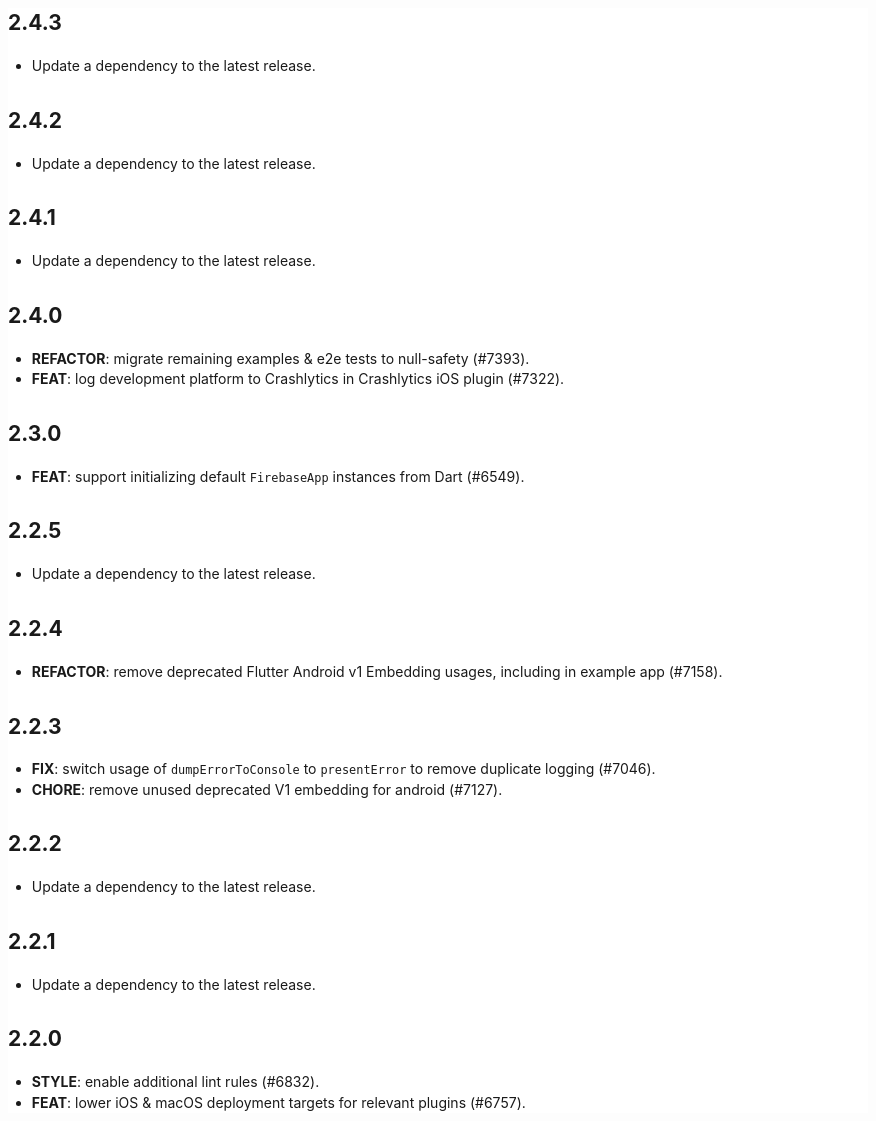 ## 2.4.3

 - Update a dependency to the latest release.

## 2.4.2

 - Update a dependency to the latest release.

## 2.4.1

 - Update a dependency to the latest release.

## 2.4.0

 - **REFACTOR**: migrate remaining examples & e2e tests to null-safety (#7393).
 - **FEAT**: log development platform to Crashlytics in Crashlytics iOS plugin (#7322).

## 2.3.0

 - **FEAT**: support initializing default `FirebaseApp` instances from Dart (#6549).

## 2.2.5

 - Update a dependency to the latest release.

## 2.2.4

 - **REFACTOR**: remove deprecated Flutter Android v1 Embedding usages, including in example app (#7158).

## 2.2.3

 - **FIX**: switch usage of `dumpErrorToConsole` to `presentError` to remove duplicate logging (#7046).
 - **CHORE**: remove unused deprecated V1 embedding for android (#7127).

## 2.2.2

 - Update a dependency to the latest release.

## 2.2.1

 - Update a dependency to the latest release.

## 2.2.0

 - **STYLE**: enable additional lint rules (#6832).
 - **FEAT**: lower iOS & macOS deployment targets for relevant plugins (#6757).
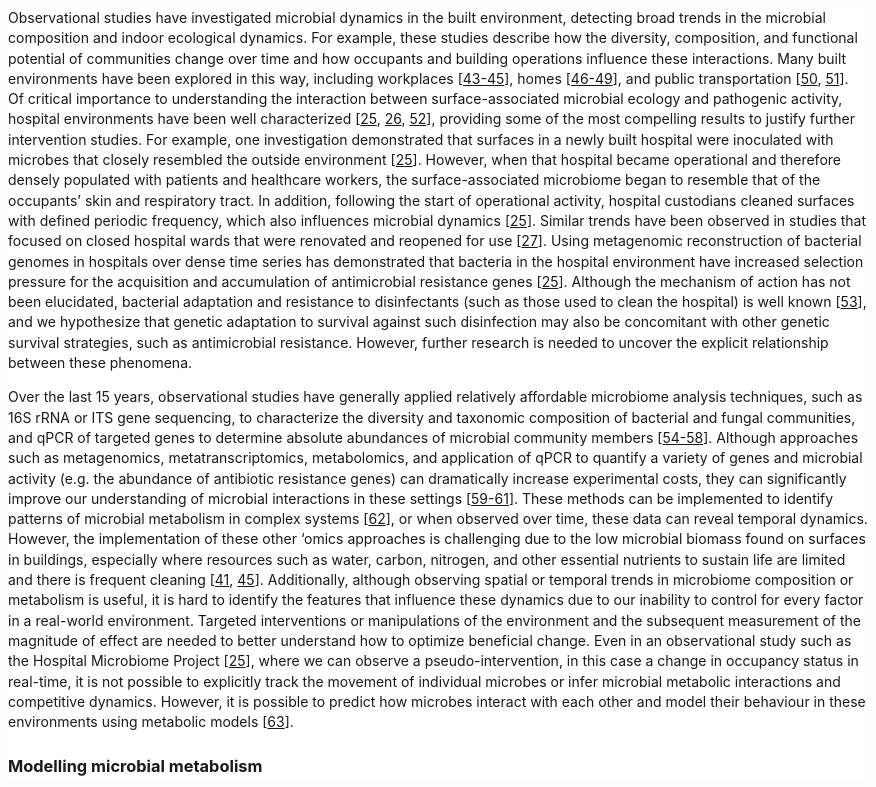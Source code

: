 Observational studies have investigated microbial dynamics in the built environment, detecting broad trends in the microbial composition and indoor ecological dynamics. For example, these studies describe how the diversity, composition, and functional potential of communities change over time and how occupants and building operations influence these interactions. Many built environments have been explored in this way, including workplaces \[[43-45](#ref43)\], homes \[[46-49](#ref46)\], and public transportation \[[50](#ref50), [51](#ref51)\]. Of critical importance to understanding the interaction between surface-associated microbial ecology and pathogenic activity, hospital environments have been well characterized \[[25](#ref25), [26](#ref26), [52](#ref52)\], providing some of the most compelling results to justify further intervention studies. For example, one investigation demonstrated that surfaces in a newly built hospital were inoculated with microbes that closely resembled the outside environment \[[25](#ref25)\]. However, when that hospital became operational and therefore densely populated with patients and healthcare workers, the surface-associated microbiome began to resemble that of the occupants’ skin and respiratory tract. In addition, following the start of operational activity, hospital custodians cleaned surfaces with defined periodic frequency, which also influences microbial dynamics \[[25](#ref25)\]. Similar trends have been observed in studies that focused on closed hospital wards that were renovated and reopened for use \[[27](#ref27)\]. Using metagenomic reconstruction of bacterial genomes in hospitals over dense time series has demonstrated that bacteria in the hospital environment have increased selection pressure for the acquisition and accumulation of antimicrobial resistance genes \[[25](#ref25)\]. Although the mechanism of action has not been elucidated, bacterial adaptation and resistance to disinfectants (such as those used to clean the hospital) is well known \[[53](#ref53)\], and we hypothesize that genetic adaptation to survival against such disinfection may also be concomitant with other genetic survival strategies, such as antimicrobial resistance. However, further research is needed to uncover the explicit relationship between these phenomena.

Over the last 15 years, observational studies have generally applied relatively affordable microbiome analysis techniques, such as 16S rRNA or ITS gene sequencing, to characterize the diversity and taxonomic composition of bacterial and fungal communities, and qPCR of targeted genes to determine absolute abundances of microbial community members \[[54-58](#ref54)\]. Although approaches such as metagenomics, metatranscriptomics, metabolomics, and application of qPCR to quantify a variety of genes and microbial activity (e.g. the abundance of antibiotic resistance genes) can dramatically increase experimental costs, they can significantly improve our understanding of microbial interactions in these settings \[[59-61](#ref59)\]. These methods can be implemented to identify patterns of microbial metabolism in complex systems \[[62](#ref62)\], or when observed over time, these data can reveal temporal dynamics. However, the implementation of these other ‘omics approaches is challenging due to the low microbial biomass found on surfaces in buildings, especially where resources such as water, carbon, nitrogen, and other essential nutrients to sustain life are limited and there is frequent cleaning \[[41](#ref41), [45](#ref45)\]. Additionally, although observing spatial or temporal trends in microbiome composition or metabolism is useful, it is hard to identify the features that influence these dynamics due to our inability to control for every factor in a real-world environment. Targeted interventions or manipulations of the environment and the subsequent measurement of the magnitude of effect are needed to better understand how to optimize beneficial change. Even in an observational study such as the Hospital Microbiome Project \[[25](#ref25)\], where we can observe a pseudo-intervention, in this case a change in occupancy status in real-time, it is not possible to explicitly track the movement of individual microbes or infer microbial metabolic interactions and competitive dynamics. However, it is possible to predict how microbes interact with each other and model their behaviour in these environments using metabolic models \[[63](#ref63)\].

### Modelling microbial metabolism
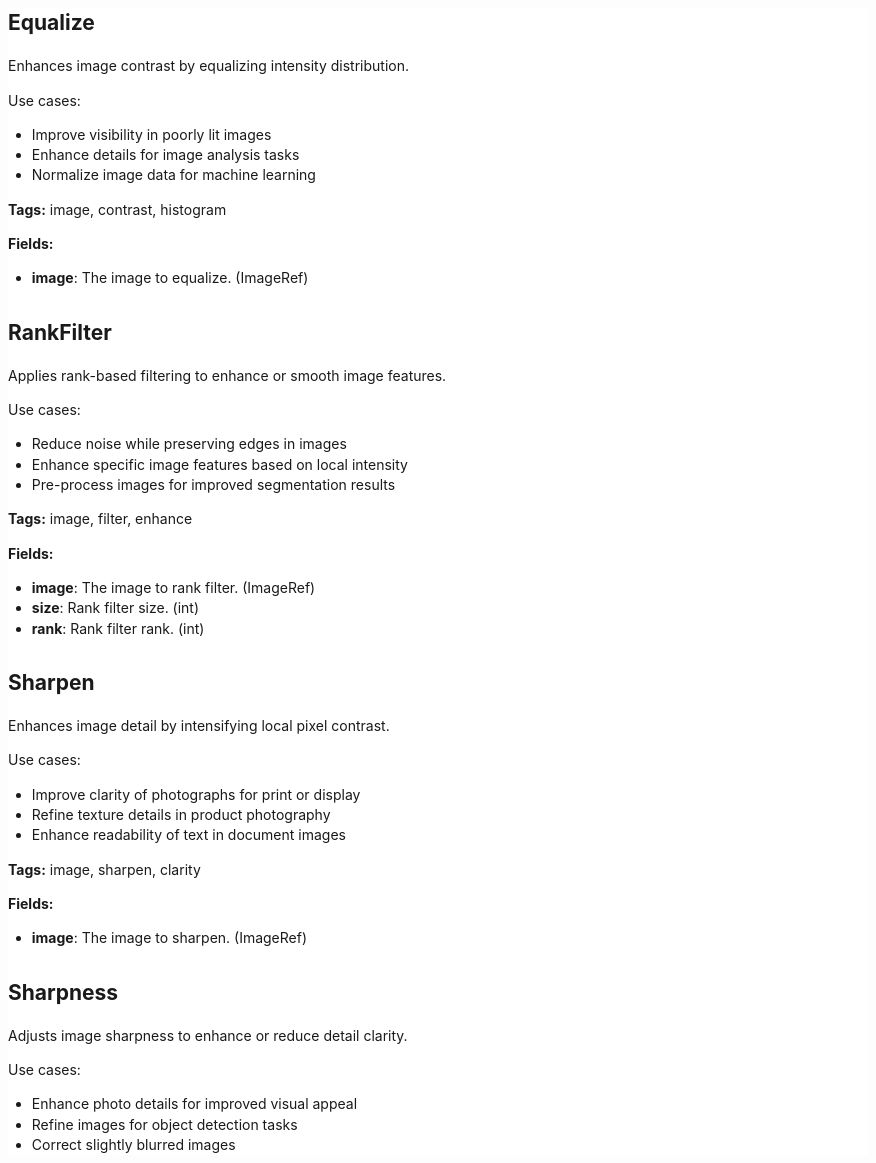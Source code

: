 
## Equalize

Enhances image contrast by equalizing intensity distribution.

Use cases:
- Improve visibility in poorly lit images
- Enhance details for image analysis tasks
- Normalize image data for machine learning

**Tags:** image, contrast, histogram

**Fields:**
- **image**: The image to equalize. (ImageRef)


## RankFilter

Applies rank-based filtering to enhance or smooth image features.

Use cases:
- Reduce noise while preserving edges in images
- Enhance specific image features based on local intensity
- Pre-process images for improved segmentation results

**Tags:** image, filter, enhance

**Fields:**
- **image**: The image to rank filter. (ImageRef)
- **size**: Rank filter size. (int)
- **rank**: Rank filter rank. (int)


## Sharpen

Enhances image detail by intensifying local pixel contrast.

Use cases:
- Improve clarity of photographs for print or display
- Refine texture details in product photography
- Enhance readability of text in document images

**Tags:** image, sharpen, clarity

**Fields:**
- **image**: The image to sharpen. (ImageRef)


## Sharpness

Adjusts image sharpness to enhance or reduce detail clarity.

Use cases:
- Enhance photo details for improved visual appeal
- Refine images for object detection tasks
- Correct slightly blurred images
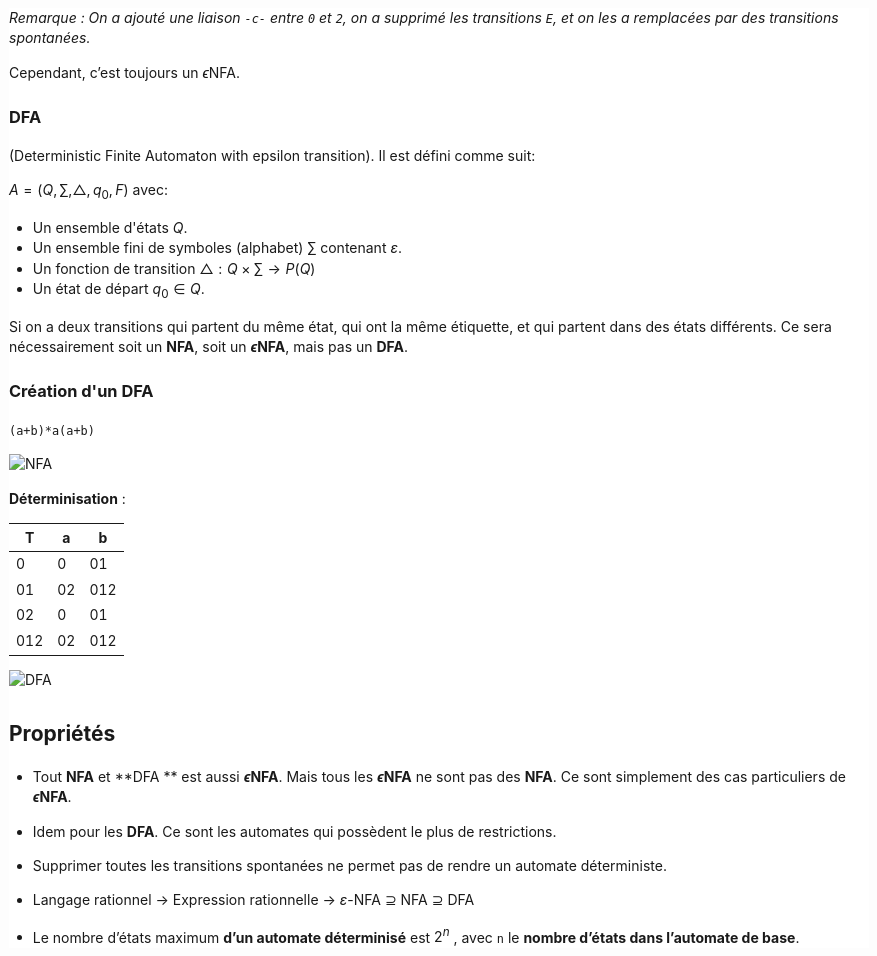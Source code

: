 *Remarque : On a ajouté une liaison `-c-` entre `0` et `2`, on a supprimé les transitions `E`, et on les a remplacées par des transitions spontanées.*

Cependant, c’est toujours un $\epsilon$NFA. 

###  DFA

(Deterministic Finite Automaton with epsilon transition). Il est défini comme suit:

$A = (Q, \sum, \bigtriangleup, q_0, F)$ avec:

* Un ensemble d'états $Q$.
* Un ensemble fini de symboles (alphabet) $\sum$ contenant $\varepsilon$.
* Un fonction de transition $\bigtriangleup: Q \times \sum \rightarrow P(Q)$
* Un état de départ $q_0 \in Q$.

Si on a deux transitions qui partent du même état, qui ont la même étiquette, et qui partent dans des états différents. Ce sera nécessairement soit un **NFA**, soit un **$\epsilon$NFA**, mais pas un **DFA**.

### Création d'un DFA

```
(a+b)*a(a+b)
```

![NFA](http://image.ibb.co/fFZ0tG/Screenshot_from_2017_11_02_14_16_41.png)

**Déterminisation** :

| T    | a    | b    |
| ---- | ---- | ---- |
| 0    | 0    | 01   |
| 01   | 02   | 012  |
| 02   | 0    | 01   |
| 012  | 02   | 012  |

![DFA](http://image.ibb.co/coZ5Sb/Screenshot_from_2017_11_02_14_23_52.png)



## Propriétés

-   Tout **NFA** et **DFA ** est aussi **$\epsilon$NFA**. Mais tous les **$\epsilon$NFA** ne sont pas des **NFA**. Ce sont simplement des cas particuliers de  **$\epsilon$NFA**.

-   Idem pour les **DFA**. Ce sont les automates qui possèdent le plus de restrictions. 

-   Supprimer toutes les transitions spontanées ne permet pas de rendre un automate déterministe.

-   Langage rationnel $\rightarrow$ Expression rationnelle $\rightarrow$ $\varepsilon$-NFA $\supseteq$ NFA $\supseteq$ DFA

-   Le nombre d’états maximum **d’un automate déterminisé** est $2^n$ , avec `n` le **nombre d’états dans l’automate de base**.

───

EXERCISE.
Leaving the pictures out, write out every entry exactly.

REPLY.
 ## 2.4.3

 - Update a dependency to the latest release.

## 2.4.2

 - Update a dependency to the latest release.

## 2.4.1

 - Update a dependency to the latest release.

## 2.4.0

 - **REFACTOR**: migrate remaining examples & e2e tests to null-safety (#7393).
 - **FEAT**: log development platform to Crashlytics in Crashlytics iOS plugin (#7322).

## 2.3.0

 - **FEAT**: support initializing default `FirebaseApp` instances from Dart (#6549).

## 2.2.5

 - Update a dependency to the latest release.

## 2.2.4

 - **REFACTOR**: remove deprecated Flutter Android v1 Embedding usages, including in example app (#7158).

## 2.2.3

 - **FIX**: switch usage of `dumpErrorToConsole` to `presentError` to remove duplicate logging (#7046).
 - **CHORE**: remove unused deprecated V1 embedding for android (#7127).

## 2.2.2

 - Update a dependency to the latest release.

## 2.2.1

 - Update a dependency to the latest release.

## 2.2.0

 - **STYLE**: enable additional lint rules (#6832).
 - **FEAT**: lower iOS & macOS deployment targets for relevant plugins (#6757).
Source code

: Observational studies have investigated microbial dynamics in the built environment, detecting broad trends in the microbial composition and indoor ecological dynamics. For example, these studies describe how the diversity, composition, and functional potential of communities change over time and how occupants and building operations influence these interactions. Many built environments have been explored in this way, including workplaces \[[43-45](#ref43)\], homes \[[46-49](#ref46)\], and public transportation \[[50](#ref50), [51](#ref51)\]. Of critical importance to understanding the interaction between surface-associated microbial ecology and pathogenic activity, hospital environments have been well characterized \[[25](#ref25), [26](#ref26), [52](#ref52)\], providing some of the most compelling results to justify further intervention studies. For example, one investigation demonstrated that surfaces in a newly built hospital were inoculated with microbes that closely resembled the outside environment \[[25](#ref25)\]. However, when that hospital became operational and therefore densely populated with patients and healthcare workers, the surface-associated microbiome began to resemble that of the occupants’ skin and respiratory tract. In addition, following the start of operational activity, hospital custodians cleaned surfaces with defined periodic frequency, which also influences microbial dynamics \[[25](#ref25)\]. Similar trends have been observed in studies that focused on closed hospital wards that were renovated and reopened for use \[[27](#ref27)\]. Using metagenomic reconstruction of bacterial genomes in hospitals over dense time series has demonstrated that bacteria in the hospital environment have increased selection pressure for the acquisition and accumulation of antimicrobial resistance genes \[[25](#ref25)\]. Although the mechanism of action has not been elucidated, bacterial adaptation and resistance to disinfectants (such as those used to clean the hospital) is well known \[[53](#ref53)\], and we hypothesize that genetic adaptation to survival against such disinfection may also be concomitant with other genetic survival strategies, such as antimicrobial resistance. However, further research is needed to uncover the explicit relationship between these phenomena.

Over the last 15 years, observational studies have generally applied relatively affordable microbiome analysis techniques, such as 16S rRNA or ITS gene sequencing, to characterize the diversity and taxonomic composition of bacterial and fungal communities, and qPCR of targeted genes to determine absolute abundances of microbial community members \[[54-58](#ref54)\]. Although approaches such as metagenomics, metatranscriptomics, metabolomics, and application of qPCR to quantify a variety of genes and microbial activity (e.g. the abundance of antibiotic resistance genes) can dramatically increase experimental costs, they can significantly improve our understanding of microbial interactions in these settings \[[59-61](#ref59)\]. These methods can be implemented to identify patterns of microbial metabolism in complex systems \[[62](#ref62)\], or when observed over time, these data can reveal temporal dynamics. However, the implementation of these other ‘omics approaches is challenging due to the low microbial biomass found on surfaces in buildings, especially where resources such as water, carbon, nitrogen, and other essential nutrients to sustain life are limited and there is frequent cleaning \[[41](#ref41), [45](#ref45)\]. Additionally, although observing spatial or temporal trends in microbiome composition or metabolism is useful, it is hard to identify the features that influence these dynamics due to our inability to control for every factor in a real-world environment. Targeted interventions or manipulations of the environment and the subsequent measurement of the magnitude of effect are needed to better understand how to optimize beneficial change. Even in an observational study such as the Hospital Microbiome Project \[[25](#ref25)\], where we can observe a pseudo-intervention, in this case a change in occupancy status in real-time, it is not possible to explicitly track the movement of individual microbes or infer microbial metabolic interactions and competitive dynamics. However, it is possible to predict how microbes interact with each other and model their behaviour in these environments using metabolic models \[[63](#ref63)\].

### Modelling microbial metabolism
Source code

: 
## Equalize

Enhances image contrast by equalizing intensity distribution.

Use cases:
- Improve visibility in poorly lit images
- Enhance details for image analysis tasks
- Normalize image data for machine learning

**Tags:** image, contrast, histogram

**Fields:**
- **image**: The image to equalize. (ImageRef)


## RankFilter

Applies rank-based filtering to enhance or smooth image features.

Use cases:
- Reduce noise while preserving edges in images
- Enhance specific image features based on local intensity
- Pre-process images for improved segmentation results

**Tags:** image, filter, enhance

**Fields:**
- **image**: The image to rank filter. (ImageRef)
- **size**: Rank filter size. (int)
- **rank**: Rank filter rank. (int)


## Sharpen

Enhances image detail by intensifying local pixel contrast.

Use cases:
- Improve clarity of photographs for print or display
- Refine texture details in product photography
- Enhance readability of text in document images

**Tags:** image, sharpen, clarity

**Fields:**
- **image**: The image to sharpen. (ImageRef)


## Sharpness

Adjusts image sharpness to enhance or reduce detail clarity.

Use cases:
- Enhance photo details for improved visual appeal
- Refine images for object detection tasks
- Correct slightly blurred images
Source code

: *Remarque : On a ajouté une liaison `-c-` entre `0` et `2`, on a supprimé les transitions `E`, et on les a remplacées par des transitions spontanées.*

Cependant, c’est toujours un $\epsilon$NFA. 

###  DFA

(Deterministic Finite Automaton with epsilon transition). Il est défini comme suit:

$A = (Q, \sum, \bigtriangleup, q_0, F)$ avec:

* Un ensemble d'états $Q$.
* Un ensemble fini de symboles (alphabet) $\sum$ contenant $\varepsilon$.
* Un fonction de transition $\bigtriangleup: Q \times \sum \rightarrow P(Q)$
* Un état de départ $q_0 \in Q$.

Si on a deux transitions qui partent du même état, qui ont la même étiquette, et qui partent dans des états différents. Ce sera nécessairement soit un **NFA**, soit un **$\epsilon$NFA**, mais pas un **DFA**.

### Création d'un DFA

```
(a+b)*a(a+b)
```

![NFA](http://image.ibb.co/fFZ0tG/Screenshot_from_2017_11_02_14_16_41.png)

**Déterminisation** :

| T    | a    | b    |
| ---- | ---- | ---- |
| 0    | 0    | 01   |
| 01   | 02   | 012  |
| 02   | 0    | 01   |
| 012  | 02   | 012  |

![DFA](http://image.ibb.co/coZ5Sb/Screenshot_from_2017_11_02_14_23_52.png)



## Propriétés

-   Tout **NFA** et **DFA ** est aussi **$\epsilon$NFA**. Mais tous les **$\epsilon$NFA** ne sont pas des **NFA**. Ce sont simplement des cas particuliers de  **$\epsilon$NFA**.

-   Idem pour les **DFA**. Ce sont les automates qui possèdent le plus de restrictions. 

-   Supprimer toutes les transitions spontanées ne permet pas de rendre un automate déterministe.

-   Langage rationnel $\rightarrow$ Expression rationnelle $\rightarrow$ $\varepsilon$-NFA $\supseteq$ NFA $\supseteq$ DFA

-   Le nombre d’états maximum **d’un automate déterminisé** est $2^n$ , avec `n` le **nombre d’états dans l’automate de base**.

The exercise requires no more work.